** EXERCISE DATA **
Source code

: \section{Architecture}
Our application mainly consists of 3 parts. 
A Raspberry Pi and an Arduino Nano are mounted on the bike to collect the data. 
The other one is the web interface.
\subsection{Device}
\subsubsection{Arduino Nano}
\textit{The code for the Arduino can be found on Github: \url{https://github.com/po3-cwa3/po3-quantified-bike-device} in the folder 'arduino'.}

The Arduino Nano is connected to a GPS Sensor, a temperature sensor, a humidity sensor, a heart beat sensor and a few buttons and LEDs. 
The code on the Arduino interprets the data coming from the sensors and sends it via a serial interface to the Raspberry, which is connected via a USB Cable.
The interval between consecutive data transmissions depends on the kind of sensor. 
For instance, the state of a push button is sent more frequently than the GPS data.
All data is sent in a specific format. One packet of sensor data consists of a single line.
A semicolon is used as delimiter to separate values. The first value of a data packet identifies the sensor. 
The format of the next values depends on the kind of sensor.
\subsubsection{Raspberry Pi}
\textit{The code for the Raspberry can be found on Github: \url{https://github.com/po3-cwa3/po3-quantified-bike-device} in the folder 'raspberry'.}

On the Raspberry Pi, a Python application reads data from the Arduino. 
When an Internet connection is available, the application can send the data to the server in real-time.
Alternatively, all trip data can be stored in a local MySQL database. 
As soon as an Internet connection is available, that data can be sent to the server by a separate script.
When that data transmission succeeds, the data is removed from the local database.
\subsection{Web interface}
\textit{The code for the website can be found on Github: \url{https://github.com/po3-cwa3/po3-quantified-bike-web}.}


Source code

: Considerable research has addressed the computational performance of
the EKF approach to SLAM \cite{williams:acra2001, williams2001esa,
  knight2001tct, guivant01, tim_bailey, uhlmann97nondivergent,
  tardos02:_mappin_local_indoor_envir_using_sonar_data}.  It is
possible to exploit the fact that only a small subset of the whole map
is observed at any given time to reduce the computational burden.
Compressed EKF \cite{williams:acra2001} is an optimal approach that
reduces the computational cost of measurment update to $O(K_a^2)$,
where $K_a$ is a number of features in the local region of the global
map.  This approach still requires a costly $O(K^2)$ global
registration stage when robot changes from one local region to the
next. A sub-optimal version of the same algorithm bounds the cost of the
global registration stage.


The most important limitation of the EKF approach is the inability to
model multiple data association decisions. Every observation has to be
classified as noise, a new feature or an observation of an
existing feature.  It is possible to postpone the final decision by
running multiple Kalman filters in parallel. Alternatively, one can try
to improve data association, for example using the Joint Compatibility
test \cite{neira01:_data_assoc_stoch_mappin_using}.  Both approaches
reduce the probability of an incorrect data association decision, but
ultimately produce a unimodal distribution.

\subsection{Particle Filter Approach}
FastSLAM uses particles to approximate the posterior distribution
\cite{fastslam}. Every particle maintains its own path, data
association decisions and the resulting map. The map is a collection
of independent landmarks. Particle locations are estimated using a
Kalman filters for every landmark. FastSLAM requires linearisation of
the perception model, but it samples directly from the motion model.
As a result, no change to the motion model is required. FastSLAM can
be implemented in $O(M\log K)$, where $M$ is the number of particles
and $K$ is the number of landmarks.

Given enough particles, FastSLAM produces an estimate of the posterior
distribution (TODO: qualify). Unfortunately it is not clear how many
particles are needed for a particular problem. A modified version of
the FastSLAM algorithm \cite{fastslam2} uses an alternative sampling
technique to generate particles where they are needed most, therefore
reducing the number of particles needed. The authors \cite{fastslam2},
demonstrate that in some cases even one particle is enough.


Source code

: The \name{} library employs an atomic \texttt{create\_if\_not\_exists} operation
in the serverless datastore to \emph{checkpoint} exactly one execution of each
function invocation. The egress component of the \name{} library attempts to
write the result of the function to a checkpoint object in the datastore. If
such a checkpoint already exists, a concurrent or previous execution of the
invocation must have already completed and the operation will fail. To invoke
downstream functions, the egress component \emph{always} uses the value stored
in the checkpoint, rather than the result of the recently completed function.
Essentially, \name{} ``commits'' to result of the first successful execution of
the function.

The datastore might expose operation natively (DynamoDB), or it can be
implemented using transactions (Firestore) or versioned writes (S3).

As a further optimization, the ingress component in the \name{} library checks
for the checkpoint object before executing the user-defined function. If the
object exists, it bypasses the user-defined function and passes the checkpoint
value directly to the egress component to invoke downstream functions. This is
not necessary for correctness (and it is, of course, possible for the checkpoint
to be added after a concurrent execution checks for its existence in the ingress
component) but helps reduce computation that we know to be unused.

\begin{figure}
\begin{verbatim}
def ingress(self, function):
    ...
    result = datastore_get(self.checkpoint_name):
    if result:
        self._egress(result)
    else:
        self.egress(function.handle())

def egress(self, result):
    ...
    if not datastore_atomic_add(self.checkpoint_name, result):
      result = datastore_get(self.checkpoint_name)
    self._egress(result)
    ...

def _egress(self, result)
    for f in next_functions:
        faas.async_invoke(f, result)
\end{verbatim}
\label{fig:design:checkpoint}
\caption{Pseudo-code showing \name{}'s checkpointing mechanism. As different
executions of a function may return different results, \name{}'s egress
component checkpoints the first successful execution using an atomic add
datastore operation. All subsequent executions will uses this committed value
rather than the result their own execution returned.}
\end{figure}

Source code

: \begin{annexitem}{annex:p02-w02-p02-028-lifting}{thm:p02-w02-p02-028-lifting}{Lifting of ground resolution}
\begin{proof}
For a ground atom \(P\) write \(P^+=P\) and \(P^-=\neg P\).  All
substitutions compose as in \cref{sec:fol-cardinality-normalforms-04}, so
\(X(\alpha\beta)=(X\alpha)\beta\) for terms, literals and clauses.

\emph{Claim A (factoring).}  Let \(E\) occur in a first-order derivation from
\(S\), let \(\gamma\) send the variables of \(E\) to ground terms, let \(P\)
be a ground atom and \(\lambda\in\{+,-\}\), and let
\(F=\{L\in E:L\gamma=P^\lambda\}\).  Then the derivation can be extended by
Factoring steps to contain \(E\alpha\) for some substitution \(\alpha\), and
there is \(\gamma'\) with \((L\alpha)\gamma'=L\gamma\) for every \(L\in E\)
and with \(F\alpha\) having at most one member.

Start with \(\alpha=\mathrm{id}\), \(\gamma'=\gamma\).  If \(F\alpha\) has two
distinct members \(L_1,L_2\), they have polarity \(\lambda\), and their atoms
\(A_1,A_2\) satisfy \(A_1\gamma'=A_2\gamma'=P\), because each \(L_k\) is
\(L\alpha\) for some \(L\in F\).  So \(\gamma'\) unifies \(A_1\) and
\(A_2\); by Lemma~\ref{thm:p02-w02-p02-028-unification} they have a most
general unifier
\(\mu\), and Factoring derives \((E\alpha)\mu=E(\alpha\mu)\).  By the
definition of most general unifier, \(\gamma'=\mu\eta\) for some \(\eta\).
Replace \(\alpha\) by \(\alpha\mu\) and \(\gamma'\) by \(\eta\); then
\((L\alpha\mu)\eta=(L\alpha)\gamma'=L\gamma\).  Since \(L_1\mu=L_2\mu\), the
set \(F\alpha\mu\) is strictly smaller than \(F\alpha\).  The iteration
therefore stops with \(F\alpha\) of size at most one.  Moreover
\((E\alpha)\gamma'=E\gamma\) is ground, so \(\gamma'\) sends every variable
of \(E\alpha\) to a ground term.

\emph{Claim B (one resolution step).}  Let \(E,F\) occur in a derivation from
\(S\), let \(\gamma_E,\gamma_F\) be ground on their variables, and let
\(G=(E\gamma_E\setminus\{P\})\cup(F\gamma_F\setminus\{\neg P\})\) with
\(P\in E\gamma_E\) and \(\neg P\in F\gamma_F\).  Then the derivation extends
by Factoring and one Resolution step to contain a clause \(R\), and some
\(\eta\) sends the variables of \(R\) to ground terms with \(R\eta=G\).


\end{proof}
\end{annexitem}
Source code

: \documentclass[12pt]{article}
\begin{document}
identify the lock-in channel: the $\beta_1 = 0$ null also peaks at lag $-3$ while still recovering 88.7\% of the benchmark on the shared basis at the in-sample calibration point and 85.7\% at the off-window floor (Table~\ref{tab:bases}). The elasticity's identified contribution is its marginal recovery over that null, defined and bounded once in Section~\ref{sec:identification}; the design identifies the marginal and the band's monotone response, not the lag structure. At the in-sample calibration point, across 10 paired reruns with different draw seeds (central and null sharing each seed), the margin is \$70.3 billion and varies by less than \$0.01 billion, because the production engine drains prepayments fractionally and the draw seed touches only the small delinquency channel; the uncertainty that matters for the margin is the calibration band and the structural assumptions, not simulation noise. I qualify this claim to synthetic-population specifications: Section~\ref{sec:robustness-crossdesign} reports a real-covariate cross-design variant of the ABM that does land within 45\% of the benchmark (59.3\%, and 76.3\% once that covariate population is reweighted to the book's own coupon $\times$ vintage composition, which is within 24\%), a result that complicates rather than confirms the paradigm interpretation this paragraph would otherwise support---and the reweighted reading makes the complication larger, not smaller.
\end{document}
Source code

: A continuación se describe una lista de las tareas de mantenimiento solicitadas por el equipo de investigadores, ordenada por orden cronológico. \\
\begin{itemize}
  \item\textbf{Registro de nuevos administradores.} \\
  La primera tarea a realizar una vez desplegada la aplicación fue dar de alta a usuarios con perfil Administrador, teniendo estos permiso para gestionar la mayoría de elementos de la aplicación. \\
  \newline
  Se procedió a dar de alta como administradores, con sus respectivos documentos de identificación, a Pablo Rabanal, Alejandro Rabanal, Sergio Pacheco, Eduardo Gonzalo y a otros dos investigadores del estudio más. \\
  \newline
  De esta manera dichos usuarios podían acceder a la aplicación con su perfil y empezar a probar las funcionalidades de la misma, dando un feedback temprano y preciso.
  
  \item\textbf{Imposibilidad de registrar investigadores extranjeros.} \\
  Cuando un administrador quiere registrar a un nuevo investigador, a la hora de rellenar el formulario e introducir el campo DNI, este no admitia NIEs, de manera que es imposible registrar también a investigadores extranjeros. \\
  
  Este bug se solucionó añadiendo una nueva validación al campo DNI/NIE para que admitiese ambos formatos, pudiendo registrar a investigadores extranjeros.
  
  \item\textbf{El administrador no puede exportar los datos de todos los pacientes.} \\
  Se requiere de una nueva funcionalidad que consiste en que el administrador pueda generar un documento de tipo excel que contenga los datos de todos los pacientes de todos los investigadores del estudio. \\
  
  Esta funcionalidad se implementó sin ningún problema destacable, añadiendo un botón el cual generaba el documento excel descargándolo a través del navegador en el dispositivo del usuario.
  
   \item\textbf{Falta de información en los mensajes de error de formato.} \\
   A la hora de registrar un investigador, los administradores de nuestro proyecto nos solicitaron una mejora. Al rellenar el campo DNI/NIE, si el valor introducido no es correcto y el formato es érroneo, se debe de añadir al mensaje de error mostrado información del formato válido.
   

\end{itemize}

** TASK REQUIREMENTS **
From the data, pick out every line that includes "stored".

** RESPONSE BELOW **
Alternatively, all trip data can be stored in a local MySQL database. 
downstream functions, the egress component \emph{always} uses the value stored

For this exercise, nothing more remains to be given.